Task statement: Please copy every line of the data in which the string "representation" appears.

(Saved entries)
################

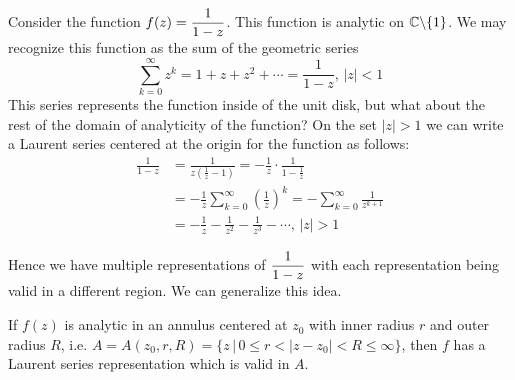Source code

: \documentclass[handout]{ximera}
\begin{document}
Consider the function $\displaystyle f(z) = \frac{1}{1-z}$. This function is analytic on $\mathbb C\backslash\{1\}$. 
We may recognize this function as the sum of the geometric series
\[
\sum_{k=0}^\infty z^k = 1+z+z^2 + \cdots = \frac{1}{1-z}, \, |z|<1
\]
This series represents the function inside of the unit disk, but what about the rest of the domain of analyticity of the function? 
On the set $|z|>1$ we can write a Laurent series centered at the origin for the function as follows:
\begin{align*}
\frac{1}{1-z} &= \frac{1}{z\left(\frac{1}{z} - 1\right)} = -\frac{1}{z}\cdot\frac{1}{1-\frac{1}{z}} \\
&= -\frac{1}{z} \sum_{k=0}^\infty \left(\frac{1}{z}\right)^k = -\sum_{k=0}^\infty \frac{1}{z^{k+1}}\\
&= -\frac{1}{z} - \frac{1}{z^2}- \frac{1}{z^3} - \cdots, \, |z|>1
\end{align*}

Hence we have multiple representations of $\displaystyle \frac{1}{1-z}$ with each representation being valid in a different region.
We can generalize this idea.

\begin{theorem}
If $f(z)$ is analytic in an annulus centered at $z_0$ with inner radius $r$ and outer radius $R$, i.e. $A = A(z_0, r, R) = \{z\,\big|\, 0\leq r <|z-z_0| < R \leq \infty\}$, then 
$f$ has a Laurent series representation which is valid in $A$.
\end{theorem}
\end{document}
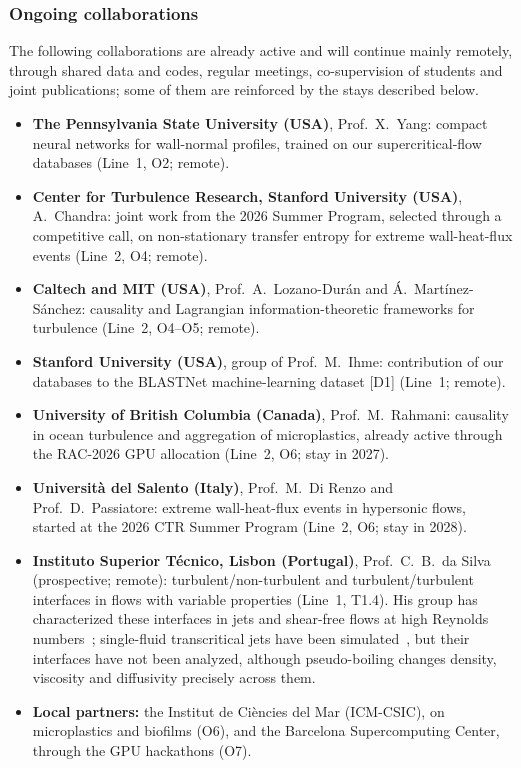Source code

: \documentclass[11pt]{article}
\begin{document}
\subsubsection*{Ongoing collaborations}
The following collaborations are already active and will continue mainly remotely, through shared
data and codes, regular meetings, co-supervision of students and joint publications; some of them
are reinforced by the stays described below.
\begin{itemize}
  \item \textbf{The Pennsylvania State University (USA)}, Prof.\ X.\ Yang: compact neural networks
  for wall-normal profiles, trained on our supercritical-flow databases (Line~1, O2; remote).
  \item \textbf{Center for Turbulence Research, Stanford University (USA)}, A.\ Chandra: joint work
  from the 2026 Summer Program, selected through a competitive call, on non-stationary transfer
  entropy for extreme wall-heat-flux events (Line~2, O4; remote).
  \item \textbf{Caltech and MIT (USA)}, Prof.\ A.\ Lozano-Dur\'an and \'A.\ Mart\'inez-S\'anchez:
  causality and Lagrangian information-theoretic frameworks for turbulence (Line~2, O4--O5; remote).
  \item \textbf{Stanford University (USA)}, group of Prof.\ M.\ Ihme: contribution of our databases
  to the BLASTNet machine-learning dataset [D1] (Line~1; remote).
  \item \textbf{University of British Columbia (Canada)}, Prof.\ M.\ Rahmani: causality in ocean
  turbulence and aggregation of microplastics, already active through the RAC-2026 GPU allocation
  (Line~2, O6; stay in 2027).
  \item \textbf{Universit\`a del Salento (Italy)}, Prof.\ M.\ Di Renzo and Prof.\ D.\ Passiatore:
  extreme wall-heat-flux events in hypersonic flows, started at the 2026 CTR Summer Program
  (Line~2, O6; stay in 2028).
  \item \textbf{Instituto Superior T\'ecnico, Lisbon (Portugal)}, Prof.\ C.\ B.\ da Silva
  (prospective; remote): turbulent/non-turbulent and turbulent/turbulent interfaces in flows with
  variable properties (Line~1, T1.4). His group has characterized these interfaces in jets and
  shear-free flows at high Reynolds numbers~\cite{Silva2018,Alves2025}; single-fluid transcritical
  jets have been simulated~\cite{Lapenna2019,Ream2025}, but their interfaces have not been analyzed,
  although pseudo-boiling changes density, viscosity and diffusivity precisely across them.
  \item \textbf{Local partners:} the Institut de Ci\`encies del Mar (ICM-CSIC), on microplastics and
  biofilms (O6), and the Barcelona Supercomputing Center, through the GPU hackathons (O7).
\end{itemize}
\end{document}
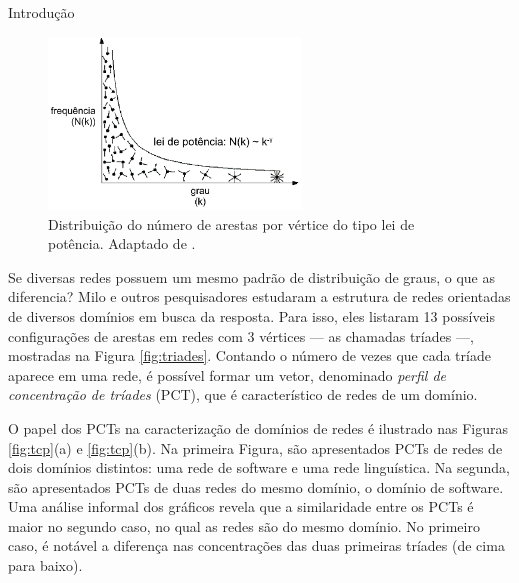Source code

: \begin{section}{Introdução}


\begin{figure}[htbp]
	\centering
	\includegraphics[width=0.6\textwidth]{figuras/leidepotencia}
	\caption{Distribuição do número de arestas por vértice do tipo lei de potência. Adaptado de \cite{Barabasi2007}.}
	\label{fig:leidepotencia}
\end{figure}



Se diversas redes possuem um mesmo padrão de distribuição de graus, o que as diferencia? Milo e outros pesquisadores \cite{Milo2002} estudaram a estrutura de redes orientadas de diversos domínios em busca da resposta. Para isso, eles listaram 13 possíveis configurações de arestas em redes com 3 vértices --- as chamadas tríades ---, mostradas na Figura \ref{fig:triades}. Contando o número de vezes que cada tríade aparece em uma rede, é possível formar um vetor, denominado \emph{perfil de concentração de tríades} (PCT), que é característico de redes de um domínio. 

O papel dos PCTs na caracterização de domínios de redes é ilustrado nas Figuras \ref{fig:tcp}(a) e \ref{fig:tcp}(b). Na primeira Figura, são apresentados PCTs de redes de dois domínios distintos: uma rede de software e uma rede linguística. Na segunda, são apresentados PCTs de duas redes do mesmo domínio, o domínio de software. Uma análise informal dos gráficos revela que a similaridade entre os PCTs é maior no segundo caso, no qual as redes são do mesmo domínio. No primeiro caso, é notável a diferença nas concentrações das duas primeiras tríades (de cima para baixo). 
% 


\end{section}
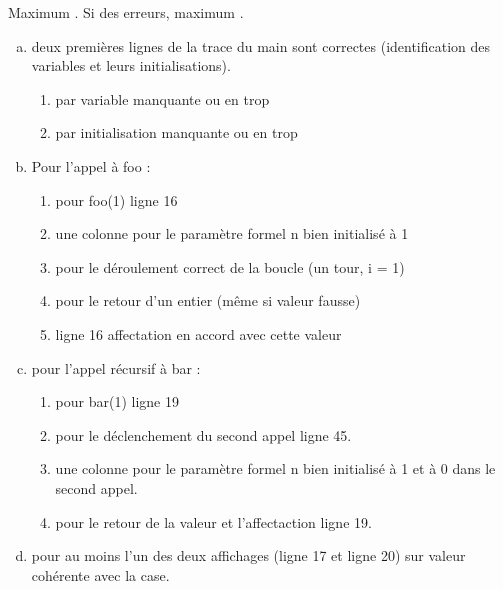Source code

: \begin{correction}
\begin{table}
  \end{table}
\end{correction}

\begin{baremeenv}
\newpage
 Maximum . Si des erreurs, maximum .
  \begin{enumerate}[(a)]
\item {} deux premières lignes de la trace du main sont correctes
  (identification des variables et leurs initialisations).
  \begin{enumerate}[$\ast$]
  \item {} par variable manquante ou en trop
  \item {} par initialisation manquante ou en trop
  \end{enumerate}
\item {} Pour l'appel à foo :
  \begin{enumerate}[$\ast$]
  \item {} pour foo(1) ligne 16 
\item {} une colonne pour le paramètre formel n bien
  initialisé à 1 
\item {} pour le déroulement correct de la boucle (un tour, i
  = 1)
\item {} pour le retour d'un entier (même si valeur fausse)
\item {} ligne 16 affectation en accord avec cette valeur
 \end{enumerate}
\item {}  pour l'appel récursif à bar :
  \begin{enumerate}[$\ast$]
  \item {} pour bar(1) ligne 19 
\item {} pour le déclenchement du second appel ligne 45.
\item {} une colonne pour le paramètre formel n bien
  initialisé à 1 et à 0 dans le second appel.
\item {} pour le retour de la valeur et l'affectaction ligne 19.
\end{enumerate}
\item {} pour au moins l'un des deux affichages (ligne 17 et
  ligne 20) sur valeur cohérente avec la case.
\end{enumerate}
\end{baremeenv}

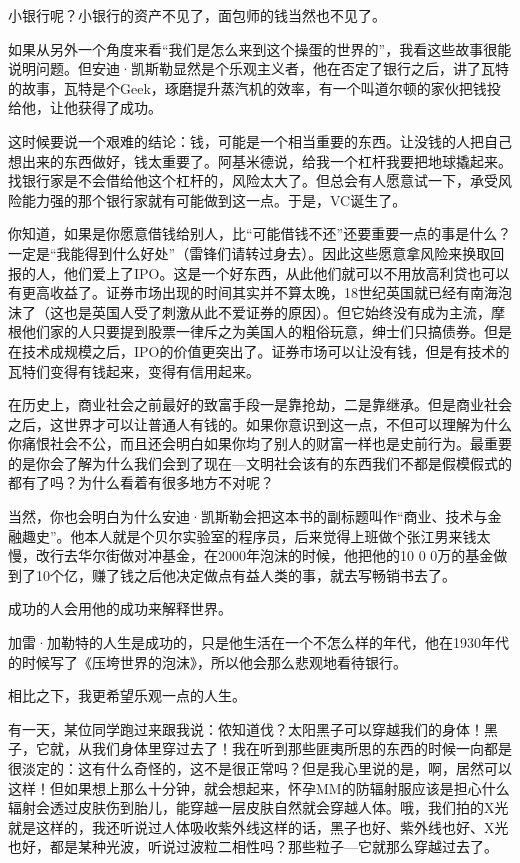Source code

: 小银行呢？小银行的资产不见了，面包师的钱当然也不见了。

如果从另外一个角度来看``我们是怎么来到这个操蛋的世界的''，我看这些故事很能说明问题。但安迪·凯斯勒显然是个乐观主义者，他在否定了银行之后，讲了瓦特的故事，瓦特是个Geek，琢磨提升蒸汽机的效率，有一个叫道尔顿的家伙把钱投给他，让他获得了成功。

这时候要说一个艰难的结论：钱，可能是一个相当重要的东西。让没钱的人把自己想出来的东西做好，钱太重要了。阿基米德说，给我一个杠杆我要把地球撬起来。找银行家是不会借给他这个杠杆的，风险太大了。但总会有人愿意试一下，承受风险能力强的那个银行家就有可能做到这一点。于是，VC诞生了。

你知道，如果是你愿意借钱给别人，比``可能借钱不还''还要重要一点的事是什么？一定是``我能得到什么好处''（雷锋们请转过身去）。因此这些愿意拿风险来换取回报的人，他们爱上了IPO。这是一个好东西，从此他们就可以不用放高利贷也可以有更高收益了。证券市场出现的时间其实并不算太晚，18世纪英国就已经有南海泡沫了（这也是英国人受了刺激从此不爱证券的原因）。但它始终没有成为主流，摩根他们家的人只要提到股票一律斥之为美国人的粗俗玩意，绅士们只搞债券。但是在技术成规模之后，IPO的价值更突出了。证券市场可以让没有钱，但是有技术的瓦特们变得有钱起来，变得有信用起来。

在历史上，商业社会之前最好的致富手段一是靠抢劫，二是靠继承。但是商业社会之后，这世界才可以让普通人有钱的。如果你意识到这一点，不但可以理解为什么你痛恨社会不公，而且还会明白如果你均了别人的财富一样也是史前行为。最重要的是你会了解为什么我们会到了现在---文明社会该有的东西我们不都是假模假式的都有了吗？为什么看着有很多地方不对呢？

当然，你也会明白为什么安迪·凯斯勒会把这本书的副标题叫作``商业、技术与金融趣史''。他本人就是个贝尔实验室的程序员，后来觉得上班做个张江男来钱太慢，改行去华尔街做对冲基金，在2000年泡沫的时候，他把他的10
0
0万的基金做到了10个亿，赚了钱之后他决定做点有益人类的事，就去写畅销书去了。

成功的人会用他的成功来解释世界。

加雷·加勒特的人生是成功的，只是他生活在一个不怎么样的年代，他在1930年代的时候写了《压垮世界的泡沫》，所以他会那么悲观地看待银行。

相比之下，我更希望乐观一点的人生。

有一天，某位同学跑过来跟我说：侬知道伐？太阳黑子可以穿越我们的身体！黑子，它就，从我们身体里穿过去了！我在听到那些匪夷所思的东西的时候一向都是很淡定的：这有什么奇怪的，这不是很正常吗？但是我心里说的是，啊，居然可以这样！但如果想上那么十分钟，就会想起来，怀孕MM的防辐射服应该是担心什么辐射会透过皮肤伤到胎儿，能穿越一层皮肤自然就会穿越人体。哦，我们拍的X光就是这样的，我还听说过人体吸收紫外线这样的话，黑子也好、紫外线也好、X光也好，都是某种光波，听说过波粒二相性吗？那些粒子---它就那么穿越过去了。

################

Output below:
Hence we have multiple representations of $\displaystyle \frac{1}{1-z}$ with each representation being valid in a different region.
$f$ has a Laurent series representation which is valid in $A$.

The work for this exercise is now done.